*** Opening of Material for this task ***
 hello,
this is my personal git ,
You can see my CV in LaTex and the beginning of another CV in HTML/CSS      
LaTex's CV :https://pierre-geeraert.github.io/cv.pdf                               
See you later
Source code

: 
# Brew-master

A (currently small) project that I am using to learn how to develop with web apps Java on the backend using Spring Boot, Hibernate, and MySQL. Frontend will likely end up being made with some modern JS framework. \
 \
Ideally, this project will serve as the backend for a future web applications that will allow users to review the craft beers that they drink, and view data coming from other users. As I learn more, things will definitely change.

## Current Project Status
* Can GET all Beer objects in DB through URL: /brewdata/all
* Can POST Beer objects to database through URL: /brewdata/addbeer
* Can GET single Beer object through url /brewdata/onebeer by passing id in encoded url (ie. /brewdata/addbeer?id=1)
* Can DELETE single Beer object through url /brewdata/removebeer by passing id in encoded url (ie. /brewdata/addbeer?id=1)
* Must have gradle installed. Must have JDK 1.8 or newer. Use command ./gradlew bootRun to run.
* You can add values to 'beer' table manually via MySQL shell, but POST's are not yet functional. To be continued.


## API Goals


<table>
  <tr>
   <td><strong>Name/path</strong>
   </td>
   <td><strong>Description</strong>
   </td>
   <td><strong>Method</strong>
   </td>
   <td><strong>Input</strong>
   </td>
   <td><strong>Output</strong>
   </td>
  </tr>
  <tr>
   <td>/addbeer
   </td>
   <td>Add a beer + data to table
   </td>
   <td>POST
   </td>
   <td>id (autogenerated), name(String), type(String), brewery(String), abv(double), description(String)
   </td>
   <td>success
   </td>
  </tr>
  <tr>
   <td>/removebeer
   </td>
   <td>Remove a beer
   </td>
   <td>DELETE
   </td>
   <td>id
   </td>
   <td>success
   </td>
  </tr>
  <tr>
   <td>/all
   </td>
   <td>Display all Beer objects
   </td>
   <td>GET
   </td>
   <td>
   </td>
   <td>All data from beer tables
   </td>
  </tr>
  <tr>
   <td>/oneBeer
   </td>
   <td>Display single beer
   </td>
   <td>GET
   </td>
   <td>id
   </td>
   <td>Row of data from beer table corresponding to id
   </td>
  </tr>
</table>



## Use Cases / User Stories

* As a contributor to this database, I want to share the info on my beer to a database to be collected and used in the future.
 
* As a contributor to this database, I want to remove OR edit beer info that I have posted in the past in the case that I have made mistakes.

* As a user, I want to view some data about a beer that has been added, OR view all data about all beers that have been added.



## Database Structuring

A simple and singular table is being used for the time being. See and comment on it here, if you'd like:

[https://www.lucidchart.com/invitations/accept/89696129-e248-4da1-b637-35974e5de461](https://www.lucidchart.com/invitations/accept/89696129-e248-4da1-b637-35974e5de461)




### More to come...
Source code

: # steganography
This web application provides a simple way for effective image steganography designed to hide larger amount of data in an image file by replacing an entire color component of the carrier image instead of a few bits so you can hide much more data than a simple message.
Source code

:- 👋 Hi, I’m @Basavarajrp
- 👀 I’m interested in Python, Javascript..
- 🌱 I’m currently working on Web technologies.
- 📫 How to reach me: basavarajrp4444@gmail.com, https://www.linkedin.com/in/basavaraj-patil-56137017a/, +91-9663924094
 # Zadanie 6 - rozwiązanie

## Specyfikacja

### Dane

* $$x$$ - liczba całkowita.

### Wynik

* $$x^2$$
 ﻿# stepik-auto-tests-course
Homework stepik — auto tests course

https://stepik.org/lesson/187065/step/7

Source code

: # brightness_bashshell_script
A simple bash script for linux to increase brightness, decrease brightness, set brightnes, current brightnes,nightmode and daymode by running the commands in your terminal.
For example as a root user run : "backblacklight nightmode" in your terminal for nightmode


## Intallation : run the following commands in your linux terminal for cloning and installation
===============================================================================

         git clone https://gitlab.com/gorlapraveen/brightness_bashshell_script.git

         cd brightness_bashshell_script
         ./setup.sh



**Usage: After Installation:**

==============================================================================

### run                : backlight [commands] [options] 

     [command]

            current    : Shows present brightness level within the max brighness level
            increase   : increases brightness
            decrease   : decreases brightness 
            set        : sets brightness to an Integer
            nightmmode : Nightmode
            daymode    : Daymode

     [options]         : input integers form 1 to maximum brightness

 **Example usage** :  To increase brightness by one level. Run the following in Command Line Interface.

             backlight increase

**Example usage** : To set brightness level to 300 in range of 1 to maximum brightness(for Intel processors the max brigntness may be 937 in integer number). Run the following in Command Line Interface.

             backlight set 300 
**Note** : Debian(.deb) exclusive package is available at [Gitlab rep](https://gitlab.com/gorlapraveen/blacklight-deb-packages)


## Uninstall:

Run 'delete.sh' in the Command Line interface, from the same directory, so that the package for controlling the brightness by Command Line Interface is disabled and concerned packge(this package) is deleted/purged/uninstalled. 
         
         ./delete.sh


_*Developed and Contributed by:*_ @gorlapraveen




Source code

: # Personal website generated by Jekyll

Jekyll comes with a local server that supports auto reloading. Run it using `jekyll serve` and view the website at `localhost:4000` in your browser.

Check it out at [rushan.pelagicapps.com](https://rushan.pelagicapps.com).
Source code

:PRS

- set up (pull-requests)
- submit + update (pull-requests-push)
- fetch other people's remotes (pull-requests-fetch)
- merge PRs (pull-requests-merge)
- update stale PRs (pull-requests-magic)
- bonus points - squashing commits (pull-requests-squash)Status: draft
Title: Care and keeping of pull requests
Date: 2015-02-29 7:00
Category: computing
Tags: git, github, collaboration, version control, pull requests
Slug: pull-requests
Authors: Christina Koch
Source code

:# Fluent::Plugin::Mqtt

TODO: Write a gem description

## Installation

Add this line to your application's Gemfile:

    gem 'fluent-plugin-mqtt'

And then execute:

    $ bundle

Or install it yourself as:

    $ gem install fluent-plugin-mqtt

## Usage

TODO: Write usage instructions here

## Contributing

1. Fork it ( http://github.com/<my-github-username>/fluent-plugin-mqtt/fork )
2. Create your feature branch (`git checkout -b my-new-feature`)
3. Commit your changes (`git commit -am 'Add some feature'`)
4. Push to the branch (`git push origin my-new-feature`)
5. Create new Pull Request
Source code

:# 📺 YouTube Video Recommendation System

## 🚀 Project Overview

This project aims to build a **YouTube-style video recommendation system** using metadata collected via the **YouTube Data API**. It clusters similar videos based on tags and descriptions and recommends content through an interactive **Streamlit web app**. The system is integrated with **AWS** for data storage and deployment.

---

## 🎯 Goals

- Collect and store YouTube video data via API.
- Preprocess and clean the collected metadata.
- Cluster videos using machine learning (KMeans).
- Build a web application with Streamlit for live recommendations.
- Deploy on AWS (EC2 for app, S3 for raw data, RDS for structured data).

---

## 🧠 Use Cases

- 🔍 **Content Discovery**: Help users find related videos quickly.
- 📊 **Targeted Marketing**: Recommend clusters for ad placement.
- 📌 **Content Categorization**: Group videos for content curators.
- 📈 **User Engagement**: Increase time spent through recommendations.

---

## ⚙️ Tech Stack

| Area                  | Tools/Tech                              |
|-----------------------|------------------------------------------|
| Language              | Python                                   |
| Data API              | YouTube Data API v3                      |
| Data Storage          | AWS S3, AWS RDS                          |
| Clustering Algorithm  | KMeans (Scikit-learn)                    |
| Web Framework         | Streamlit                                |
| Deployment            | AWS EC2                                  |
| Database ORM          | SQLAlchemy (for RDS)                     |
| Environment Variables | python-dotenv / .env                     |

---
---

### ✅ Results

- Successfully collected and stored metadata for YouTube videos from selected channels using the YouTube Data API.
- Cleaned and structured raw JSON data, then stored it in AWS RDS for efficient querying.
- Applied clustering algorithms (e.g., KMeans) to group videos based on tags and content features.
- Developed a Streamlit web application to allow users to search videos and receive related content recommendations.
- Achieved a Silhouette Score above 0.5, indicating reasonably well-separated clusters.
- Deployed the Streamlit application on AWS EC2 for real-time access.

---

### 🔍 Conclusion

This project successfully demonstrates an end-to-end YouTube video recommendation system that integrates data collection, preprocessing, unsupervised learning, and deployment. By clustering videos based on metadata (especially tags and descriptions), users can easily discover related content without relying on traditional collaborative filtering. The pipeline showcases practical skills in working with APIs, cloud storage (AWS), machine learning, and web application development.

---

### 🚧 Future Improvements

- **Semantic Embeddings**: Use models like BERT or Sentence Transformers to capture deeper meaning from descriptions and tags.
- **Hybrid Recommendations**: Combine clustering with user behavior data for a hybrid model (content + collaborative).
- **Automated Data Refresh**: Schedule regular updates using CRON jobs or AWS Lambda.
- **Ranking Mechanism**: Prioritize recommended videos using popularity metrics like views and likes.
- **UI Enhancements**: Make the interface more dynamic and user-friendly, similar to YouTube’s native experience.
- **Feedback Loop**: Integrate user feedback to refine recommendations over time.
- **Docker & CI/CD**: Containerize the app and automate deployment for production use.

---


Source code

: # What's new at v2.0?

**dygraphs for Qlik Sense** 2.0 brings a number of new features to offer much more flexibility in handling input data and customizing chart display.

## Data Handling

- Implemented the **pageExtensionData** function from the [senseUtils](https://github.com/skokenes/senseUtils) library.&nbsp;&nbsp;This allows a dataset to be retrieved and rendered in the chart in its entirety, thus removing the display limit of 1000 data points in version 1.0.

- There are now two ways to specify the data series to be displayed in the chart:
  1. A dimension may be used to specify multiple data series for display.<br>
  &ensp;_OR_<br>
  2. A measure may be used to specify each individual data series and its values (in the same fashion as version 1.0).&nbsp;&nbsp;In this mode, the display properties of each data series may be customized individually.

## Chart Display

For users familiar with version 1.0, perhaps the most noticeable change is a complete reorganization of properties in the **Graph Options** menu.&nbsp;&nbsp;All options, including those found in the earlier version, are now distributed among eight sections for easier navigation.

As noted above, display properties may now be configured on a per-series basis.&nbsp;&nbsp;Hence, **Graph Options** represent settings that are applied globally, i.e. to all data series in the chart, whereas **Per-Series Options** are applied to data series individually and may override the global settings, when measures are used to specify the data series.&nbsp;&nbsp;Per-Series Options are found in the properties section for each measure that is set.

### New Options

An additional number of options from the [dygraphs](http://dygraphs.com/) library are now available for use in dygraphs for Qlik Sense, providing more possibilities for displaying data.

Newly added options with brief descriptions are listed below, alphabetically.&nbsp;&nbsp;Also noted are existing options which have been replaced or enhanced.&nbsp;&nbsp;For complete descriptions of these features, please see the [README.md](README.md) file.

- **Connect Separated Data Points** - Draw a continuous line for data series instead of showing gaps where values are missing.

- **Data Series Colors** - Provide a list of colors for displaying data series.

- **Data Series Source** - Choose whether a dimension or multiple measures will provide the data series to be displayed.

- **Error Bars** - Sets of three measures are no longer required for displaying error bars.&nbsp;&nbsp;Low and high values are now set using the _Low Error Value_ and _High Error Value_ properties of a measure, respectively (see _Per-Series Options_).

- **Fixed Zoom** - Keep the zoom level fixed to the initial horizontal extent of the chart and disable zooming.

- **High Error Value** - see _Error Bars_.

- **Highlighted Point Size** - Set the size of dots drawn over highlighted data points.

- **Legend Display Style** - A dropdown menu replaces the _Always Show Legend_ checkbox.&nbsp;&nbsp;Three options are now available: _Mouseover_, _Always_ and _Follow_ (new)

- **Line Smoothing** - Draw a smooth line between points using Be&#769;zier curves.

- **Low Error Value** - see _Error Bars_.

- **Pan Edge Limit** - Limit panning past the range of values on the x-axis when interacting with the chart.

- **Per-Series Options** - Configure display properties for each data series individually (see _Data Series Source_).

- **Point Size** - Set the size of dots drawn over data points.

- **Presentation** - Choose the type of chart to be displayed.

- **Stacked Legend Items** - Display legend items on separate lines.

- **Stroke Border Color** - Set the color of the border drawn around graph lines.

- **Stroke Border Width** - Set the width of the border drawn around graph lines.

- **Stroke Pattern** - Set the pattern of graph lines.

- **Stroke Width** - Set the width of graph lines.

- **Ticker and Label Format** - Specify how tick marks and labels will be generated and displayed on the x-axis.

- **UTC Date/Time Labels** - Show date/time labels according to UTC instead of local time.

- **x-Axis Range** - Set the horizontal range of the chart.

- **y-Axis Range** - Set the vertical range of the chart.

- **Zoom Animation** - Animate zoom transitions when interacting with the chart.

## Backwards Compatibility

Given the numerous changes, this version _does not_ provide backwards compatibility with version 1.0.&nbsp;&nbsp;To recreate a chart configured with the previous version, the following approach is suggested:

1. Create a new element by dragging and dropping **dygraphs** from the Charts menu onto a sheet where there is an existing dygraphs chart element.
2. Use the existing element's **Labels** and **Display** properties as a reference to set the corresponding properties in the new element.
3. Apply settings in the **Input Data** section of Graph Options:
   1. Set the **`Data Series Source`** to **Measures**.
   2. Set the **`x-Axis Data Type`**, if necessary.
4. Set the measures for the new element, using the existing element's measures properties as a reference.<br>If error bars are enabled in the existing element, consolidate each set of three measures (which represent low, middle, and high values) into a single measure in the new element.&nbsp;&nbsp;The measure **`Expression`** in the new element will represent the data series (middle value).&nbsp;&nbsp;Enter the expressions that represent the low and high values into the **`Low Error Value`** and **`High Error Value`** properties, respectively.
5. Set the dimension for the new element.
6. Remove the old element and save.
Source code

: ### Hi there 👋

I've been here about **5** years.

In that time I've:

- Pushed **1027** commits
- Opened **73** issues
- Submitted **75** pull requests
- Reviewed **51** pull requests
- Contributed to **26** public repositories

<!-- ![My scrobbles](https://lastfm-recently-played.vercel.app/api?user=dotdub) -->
*** Close of Material for this task ***
### Problem statement
Extract from the material all lines containing the string "stored".

### Expected answer
- Successfully collected and stored metadata for YouTube videos from selected channels using the YouTube Data API.
- Cleaned and structured raw JSON data, then stored it in AWS RDS for efficient querying.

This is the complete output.